Another attempt to retrieve the gold, this time on a ship owned by the family of a high society flibbertigibbet portrayed by Ms. Wray. Naturally, she falls for Bellamy, but only after making use of his diving equipment for her own photo shoots, and also making him jealous by openly kissing her photographer inside the diving bell. Scenes of Wray scrambling to fit her tiny little self into his giant diving suit are also a delight. After the darker drama of the treasure hunters, this romantic interplay is, for once, a good deal of fun, especially as a build-up where the film is ultimately leading. Wray matches Bellamy jibe for jibe, and even dive for dive, with a very buoyant spirit unfettered by thoughts of inequality between the sexes. She simply is who she is and never apologizes for it.

I must be honest and say that, even though they were showing it on a night devoted to octopi, I was watching this film to hopefully catch an early film glimpse of a shark on screen. Sadly, there is none, but while I was expecting an octopus to show up at some point, I didn’t realize to what extent it would. Especially, in 1933 (even though though there are earlier films with octopus attacks). While Ms. Wray was also in that year’s King Kong, that film was made by Cooper over at RKO, a man with serious attitude, and I didn’t think that Columbia Pictures had it in them to try their own monstrous attack film in that era. While the octopus is not insanely huge, it is big enough to drape itself fully about the diving bell in which Ms. Wray and the photographer are trapped. The octopus wraps its arms about the instrument, and eventually causes the capsule to disengage from the air tubes that give continued life to its mortal occupants. I would judge that each of the creature’s arms, taking the size of the bell into consideration and the size of Bellamy fighting the creature in his suit, were anywhere from 12 to 18 feet in length. And while it is not a real octopus for the most part on screen, the methods used are still most effective in creating a bumbling sort of almost accidental though spooky menace.

But even menace brought solely about by the natural curiosity of a large cephalopod checking out an object which has dropped into its territory is automatically an outright attack by human terms. Especially terms as identified by human movie characters, who are often even more ridiculous than the real thing (but not always). South Park’s “It’s coming right for us!” hunting attitude regarding monsters and animals of all types is perfectly apt for this film, where the dive-suited Bellamy uses the only weapon at his disposal – an underwater welding torch – to do away with the massive creature. Honestly, it’s an approach I never would have considered – a knife or spear seemed most reasonable – but its spark-spitting underwater flashiness is certainly a far more visually intriguing sight than someone simply plunging a rubber knife into a rubber costume. After a couple minutes of struggle, there is finally an explosion of – what? Ink? Blood? A combination of the two? Whatever causes the dark cloud to erupt around both diver and attacker, it is remarkable to see. The octopus collapses to the ocean floor, the tubes are reconnected to the bell, and the future of Bellamy and Wray is assured. At least, for a happy ending to the film. Just not the octopus.

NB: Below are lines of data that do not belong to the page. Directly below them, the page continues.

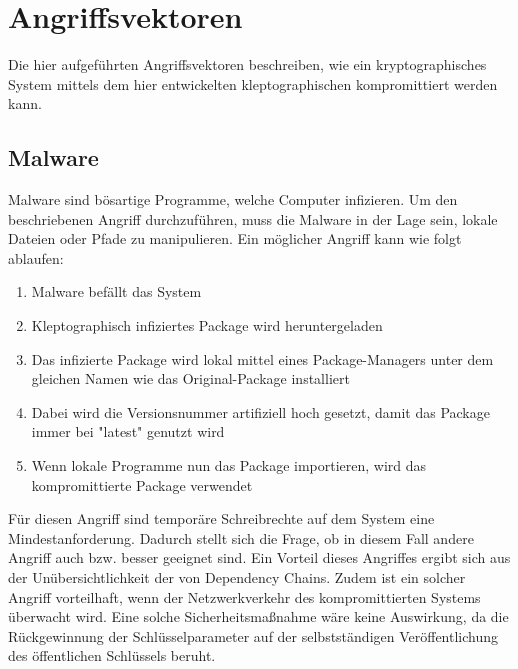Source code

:     \section{Angriffsvektoren}
        Die hier aufgeführten Angriffsvektoren beschreiben, wie ein kryptographisches System mittels dem hier entwickelten kleptographischen kompromittiert werden kann.

        \subsection{Malware}
            Malware sind bösartige Programme, welche Computer infizieren. Um den beschriebenen Angriff durchzuführen, muss die Malware in der Lage sein, lokale Dateien oder Pfade zu manipulieren. Ein möglicher Angriff kann wie folgt ablaufen:
            \begin{enumerate}
                \item Malware befällt das System
                \item Kleptographisch infiziertes Package wird heruntergeladen
                \item Das infizierte Package wird lokal mittel eines Package-Managers unter dem gleichen Namen wie das Original-Package installiert
                \item Dabei wird die Versionsnummer artifiziell hoch gesetzt, damit das Package immer bei "latest" genutzt wird
                \item Wenn lokale Programme nun das Package importieren, wird das kompromittierte Package verwendet
            \end{enumerate}
            Für diesen Angriff sind temporäre Schreibrechte auf dem System eine Mindestanforderung. Dadurch stellt sich die Frage, ob in diesem Fall andere Angriff auch bzw. besser geeignet sind. Ein Vorteil dieses Angriffes ergibt sich aus der Unübersichtlichkeit der von Dependency Chains. Zudem ist ein solcher Angriff vorteilhaft, wenn der Netzwerkverkehr des kompromittierten Systems überwacht wird. Eine solche Sicherheitsmaßnahme wäre keine Auswirkung, da die Rückgewinnung der Schlüsselparameter auf der selbstständigen Veröffentlichung des öffentlichen Schlüssels beruht.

And for me, regarding Below the Sea, this fight is one of those moments of which I spoke. Going into the film, I did not know that a movie combining these various elements even existed --- and here it was. Did I need a film in which a giant octopus molests a diving bell containing Fay Wray which ends in a breathless fight between giant sea monster and a welding torch? Not necessarily, but I don't blame the octopus for trying. After all, it's Fay Wray.

And I am glad that my own stumble-footed octopus ways led me to accidentally wrap my tentacles around the film.

1 comment:

PJ said...

I wondered if this was the same octopus used in Wake of the Red Witch and subsequently used by Ed Wood in Bride of the Monster.